The cloth, textile, material from which we make clothes and home furnishings; to a large extent and for our purposes these terms are interchangeable although each on it’s own has a wider meaning and usage.
* The fabric of something is it’s essence; from the fabric and the fabrication method we know how we expect this thing to perform. So to that extent just as brick, concrete, stone or plastic sheets are the materials used to create the fabric of built constructions (that may serve different or overlapping purposes) so wool, cotton, silk, linen or polymers, however they are then treated, provide the construction materials for furnishings.
* To fabricate is the act of making something from any material and at any scale and level of visibility – from a whole building to the smaller rough parts of shower fitting that do the real work but remain hidden.
* In referring to fabric here we will always mean a textile of one sort or another. Most but not all will be cloth of one sort or another and finished by one method or another.
In our instructions we refer to the primary fabric used for that project as ” the fabric”. Other fabrics are the second or third fabrics, or lining.

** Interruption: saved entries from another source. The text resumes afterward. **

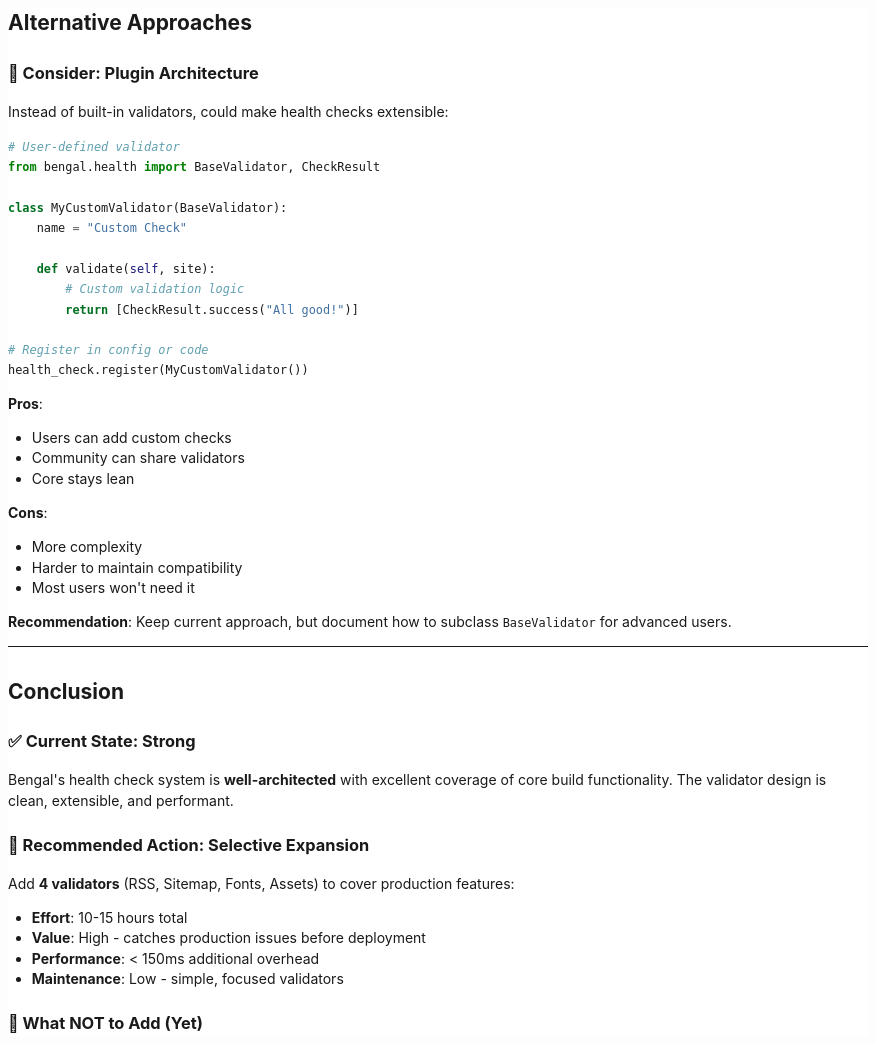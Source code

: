 
## Alternative Approaches

### 🤔 Consider: Plugin Architecture

Instead of built-in validators, could make health checks extensible:

```python
# User-defined validator
from bengal.health import BaseValidator, CheckResult

class MyCustomValidator(BaseValidator):
    name = "Custom Check"

    def validate(self, site):
        # Custom validation logic
        return [CheckResult.success("All good!")]

# Register in config or code
health_check.register(MyCustomValidator())
```

**Pros**:
- Users can add custom checks
- Community can share validators
- Core stays lean

**Cons**:
- More complexity
- Harder to maintain compatibility
- Most users won't need it

**Recommendation**: Keep current approach, but document how to subclass `BaseValidator` for advanced users.

---

## Conclusion

### ✅ Current State: Strong

Bengal's health check system is **well-architected** with excellent coverage of core build functionality. The validator design is clean, extensible, and performant.

### 🎯 Recommended Action: Selective Expansion

Add **4 validators** (RSS, Sitemap, Fonts, Assets) to cover production features:
- **Effort**: 10-15 hours total
- **Value**: High - catches production issues before deployment
- **Performance**: < 150ms additional overhead
- **Maintenance**: Low - simple, focused validators

### 🚫 What NOT to Add (Yet)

Fabrics for furnishing are many and varied with different properties and functions. There will always be a core that we use time and again because they have been tried and tested- they fulfil all requirements and are pleasing to all the senses.
For a furnishing fabric to work it must feel good, and look good. It must smell good- when something arrives not properly cured or finished it can be very off putting. It must also sound good – comfortable fabrics aren’t noisy.